DNA methylation is an epigenetic mark thought to be robust to environmental perturbations on a short time scale. Here, we challenge that view by demonstrating that the infection of human dendritic cells (DCs) with a live pathogenic bacteria is associated with rapid and active demethylation at thousands of loci, independent of cell division. We performed an integrated analysis of data on genome-wide DNA methylation, histone mark patterns, chromatin accessibility, and gene expression, before and after infection. We found that infection-induced demethylation rarely occurs at promoter regions and instead localizes to distal enhancer elements, including those that regulate the activation of key immune transcription factors. Active demethylation is associated with extensive epigenetic remodeling, including the gain of histone activation marks and increased chromatin accessibility, and is strongly predictive of changes in the expression levels of nearby genes.
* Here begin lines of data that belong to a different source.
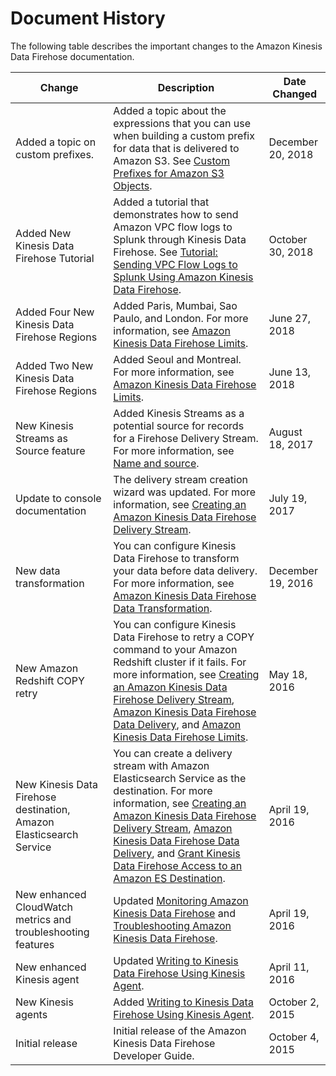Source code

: # Document History<a name="history"></a>

The following table describes the important changes to the Amazon Kinesis Data Firehose documentation\.


| Change | Description | Date Changed | 
| --- | --- | --- | 
| Added a topic on custom prefixes\. | Added a topic about the expressions that you can use when building a custom prefix for data that is delivered to Amazon S3\. See [Custom Prefixes for Amazon S3 Objects](s3-prefixes.md)\. | December 20, 2018 | 
| Added New Kinesis Data Firehose Tutorial | Added a tutorial that demonstrates how to send Amazon VPC flow logs to Splunk through Kinesis Data Firehose\. See [Tutorial: Sending VPC Flow Logs to Splunk Using Amazon Kinesis Data Firehose](vpc-splunk-tutorial.md)\. | October 30, 2018 | 
| Added Four New Kinesis Data Firehose Regions | Added Paris, Mumbai, Sao Paulo, and London\. For more information, see [Amazon Kinesis Data Firehose Limits](limits.md)\. | June 27, 2018 | 
| Added Two New Kinesis Data Firehose Regions | Added Seoul and Montreal\. For more information, see [Amazon Kinesis Data Firehose Limits](limits.md)\. | June 13, 2018 | 
| New Kinesis Streams as Source feature | Added Kinesis Streams as a potential source for records for a Firehose Delivery Stream\. For more information, see [Name and source](create-name.md)\. | August 18, 2017 | 
| Update to console documentation | The delivery stream creation wizard was updated\. For more information, see [Creating an Amazon Kinesis Data Firehose Delivery Stream](basic-create.md)\. | July 19, 2017 | 
| New data transformation | You can configure Kinesis Data Firehose to transform your data before data delivery\. For more information, see [Amazon Kinesis Data Firehose Data Transformation](data-transformation.md)\. | December 19, 2016 | 
| New Amazon Redshift COPY retry | You can configure Kinesis Data Firehose to retry a COPY command to your Amazon Redshift cluster if it fails\. For more information, see [Creating an Amazon Kinesis Data Firehose Delivery Stream](basic-create.md), [Amazon Kinesis Data Firehose Data Delivery](basic-deliver.md), and [Amazon Kinesis Data Firehose Limits](limits.md)\. | May 18, 2016 | 
| New Kinesis Data Firehose destination, Amazon Elasticsearch Service | You can create a delivery stream with Amazon Elasticsearch Service as the destination\. For more information, see [Creating an Amazon Kinesis Data Firehose Delivery Stream](basic-create.md), [Amazon Kinesis Data Firehose Data Delivery](basic-deliver.md), and [Grant Kinesis Data Firehose Access to an Amazon ES Destination](controlling-access.md#using-iam-es)\. | April 19, 2016 | 
| New enhanced CloudWatch metrics and troubleshooting features | Updated [Monitoring Amazon Kinesis Data Firehose](monitoring.md) and [Troubleshooting Amazon Kinesis Data Firehose](troubleshooting.md)\. | April 19, 2016 | 
| New enhanced Kinesis agent | Updated [Writing to Kinesis Data Firehose Using Kinesis Agent](writing-with-agents.md)\. | April 11, 2016 | 
| New Kinesis agents | Added [Writing to Kinesis Data Firehose Using Kinesis Agent](writing-with-agents.md)\. | October 2, 2015 | 
| Initial release | Initial release of the Amazon Kinesis Data Firehose Developer Guide\. | October 4, 2015 | 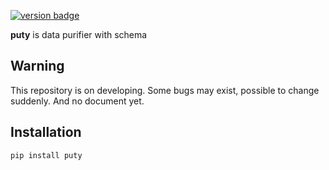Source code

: [![version badge](https://badge.fury.io/py/puty.svg)](https://badge.fury.io/py/puty)

**puty** is data purifier with schema

## Warning

This repository is on developing. Some bugs may exist, possible to change suddenly. And no document yet.


## Installation

    pip install puty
Collectively, our observations show that active, rapid changes in DNA methylation in enhancers play a previously unappreciated role in regulating the transcriptional response to infection, even in nonproliferating cells.

Footnotes

  • Received March 10, 2015.
  • Accepted September 17, 2015.

This article is distributed exclusively by Cold Spring Harbor Laboratory Press for the first six months after the full-issue publication date (see http://genome.cshlp.org/site/misc/terms.xhtml). After six months, it is available under a Creative Commons License (Attribution-NonCommercial 4.0 International), as described at http://creativecommons.org/licenses/by-nc/4.0/.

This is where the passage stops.